WORK REQUEST:
Write out the data exactly, please, and omit the pictures.

RECORDS TO PROCESS:
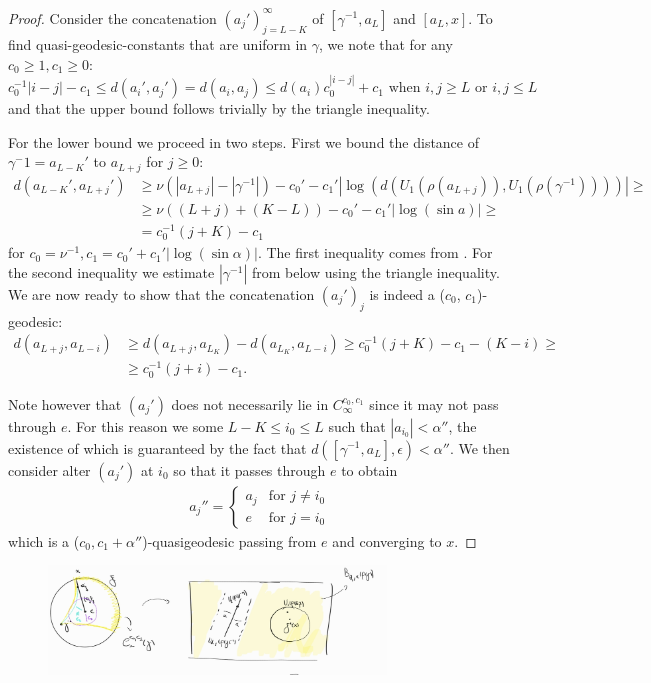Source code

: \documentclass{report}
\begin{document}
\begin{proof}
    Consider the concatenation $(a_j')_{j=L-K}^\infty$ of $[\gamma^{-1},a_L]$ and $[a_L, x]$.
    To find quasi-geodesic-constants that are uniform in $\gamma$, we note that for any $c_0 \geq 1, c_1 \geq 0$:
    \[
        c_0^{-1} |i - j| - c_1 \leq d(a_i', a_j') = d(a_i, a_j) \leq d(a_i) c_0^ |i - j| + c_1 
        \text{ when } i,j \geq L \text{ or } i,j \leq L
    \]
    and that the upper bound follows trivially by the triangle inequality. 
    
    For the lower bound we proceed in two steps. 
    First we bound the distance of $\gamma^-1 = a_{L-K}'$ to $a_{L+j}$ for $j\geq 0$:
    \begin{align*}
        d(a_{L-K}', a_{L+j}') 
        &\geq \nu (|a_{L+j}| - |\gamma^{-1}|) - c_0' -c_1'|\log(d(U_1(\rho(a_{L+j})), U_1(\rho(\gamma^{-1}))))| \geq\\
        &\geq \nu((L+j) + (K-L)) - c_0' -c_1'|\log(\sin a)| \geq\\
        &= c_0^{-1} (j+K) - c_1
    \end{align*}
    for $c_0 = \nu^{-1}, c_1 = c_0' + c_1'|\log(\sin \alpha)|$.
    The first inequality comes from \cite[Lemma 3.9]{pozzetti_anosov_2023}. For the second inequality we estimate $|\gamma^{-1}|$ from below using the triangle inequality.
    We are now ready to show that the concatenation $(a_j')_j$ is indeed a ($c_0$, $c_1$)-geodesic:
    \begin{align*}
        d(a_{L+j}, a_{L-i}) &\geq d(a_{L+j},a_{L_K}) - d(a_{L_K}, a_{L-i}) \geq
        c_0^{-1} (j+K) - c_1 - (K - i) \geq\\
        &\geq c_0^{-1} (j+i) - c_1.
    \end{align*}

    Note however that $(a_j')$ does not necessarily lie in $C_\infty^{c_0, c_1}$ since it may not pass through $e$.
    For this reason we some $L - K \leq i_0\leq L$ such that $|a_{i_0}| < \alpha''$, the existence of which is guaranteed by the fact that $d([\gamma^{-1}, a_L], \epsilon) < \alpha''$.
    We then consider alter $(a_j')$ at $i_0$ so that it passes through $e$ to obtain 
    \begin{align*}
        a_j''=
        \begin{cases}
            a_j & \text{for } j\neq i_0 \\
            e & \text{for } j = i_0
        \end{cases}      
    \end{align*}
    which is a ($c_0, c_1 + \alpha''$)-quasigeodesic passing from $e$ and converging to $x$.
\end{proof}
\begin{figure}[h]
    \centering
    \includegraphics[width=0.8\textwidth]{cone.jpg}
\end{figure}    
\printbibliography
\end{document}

REPLY TO THE TASK:
Source code

: \documentclass{report}
\begin{document}
\begin{proof}
    Consider the concatenation $(a_j')_{j=L-K}^\infty$ of $[\gamma^{-1},a_L]$ and $[a_L, x]$.
    To find quasi-geodesic-constants that are uniform in $\gamma$, we note that for any $c_0 \geq 1, c_1 \geq 0$:
    \[
        c_0^{-1} |i - j| - c_1 \leq d(a_i', a_j') = d(a_i, a_j) \leq d(a_i) c_0^ |i - j| + c_1 
        \text{ when } i,j \geq L \text{ or } i,j \leq L
    \]
    and that the upper bound follows trivially by the triangle inequality. 
    
    For the lower bound we proceed in two steps. 
    First we bound the distance of $\gamma^-1 = a_{L-K}'$ to $a_{L+j}$ for $j\geq 0$:
    \begin{align*}
        d(a_{L-K}', a_{L+j}') 
        &\geq \nu (|a_{L+j}| - |\gamma^{-1}|) - c_0' -c_1'|\log(d(U_1(\rho(a_{L+j})), U_1(\rho(\gamma^{-1}))))| \geq\\
        &\geq \nu((L+j) + (K-L)) - c_0' -c_1'|\log(\sin a)| \geq\\
        &= c_0^{-1} (j+K) - c_1
    \end{align*}
    for $c_0 = \nu^{-1}, c_1 = c_0' + c_1'|\log(\sin \alpha)|$.
    The first inequality comes from \cite[Lemma 3.9]{pozzetti_anosov_2023}. For the second inequality we estimate $|\gamma^{-1}|$ from below using the triangle inequality.
    We are now ready to show that the concatenation $(a_j')_j$ is indeed a ($c_0$, $c_1$)-geodesic:
    \begin{align*}
        d(a_{L+j}, a_{L-i}) &\geq d(a_{L+j},a_{L_K}) - d(a_{L_K}, a_{L-i}) \geq
        c_0^{-1} (j+K) - c_1 - (K - i) \geq\\
        &\geq c_0^{-1} (j+i) - c_1.
    \end{align*}

    Note however that $(a_j')$ does not necessarily lie in $C_\infty^{c_0, c_1}$ since it may not pass through $e$.
    For this reason we some $L - K \leq i_0\leq L$ such that $|a_{i_0}| < \alpha''$, the existence of which is guaranteed by the fact that $d([\gamma^{-1}, a_L], \epsilon) < \alpha''$.
    We then consider alter $(a_j')$ at $i_0$ so that it passes through $e$ to obtain 
    \begin{align*}
        a_j''=
        \begin{cases}
            a_j & \text{for } j\neq i_0 \\
            e & \text{for } j = i_0
        \end{cases}      
    \end{align*}
    which is a ($c_0, c_1 + \alpha''$)-quasigeodesic passing from $e$ and converging to $x$.
\end{proof}
\begin{figure}[h]
    \centering
    \includegraphics[width=0.8\textwidth]{cone.jpg}
\end{figure}    
\printbibliography
\end{document}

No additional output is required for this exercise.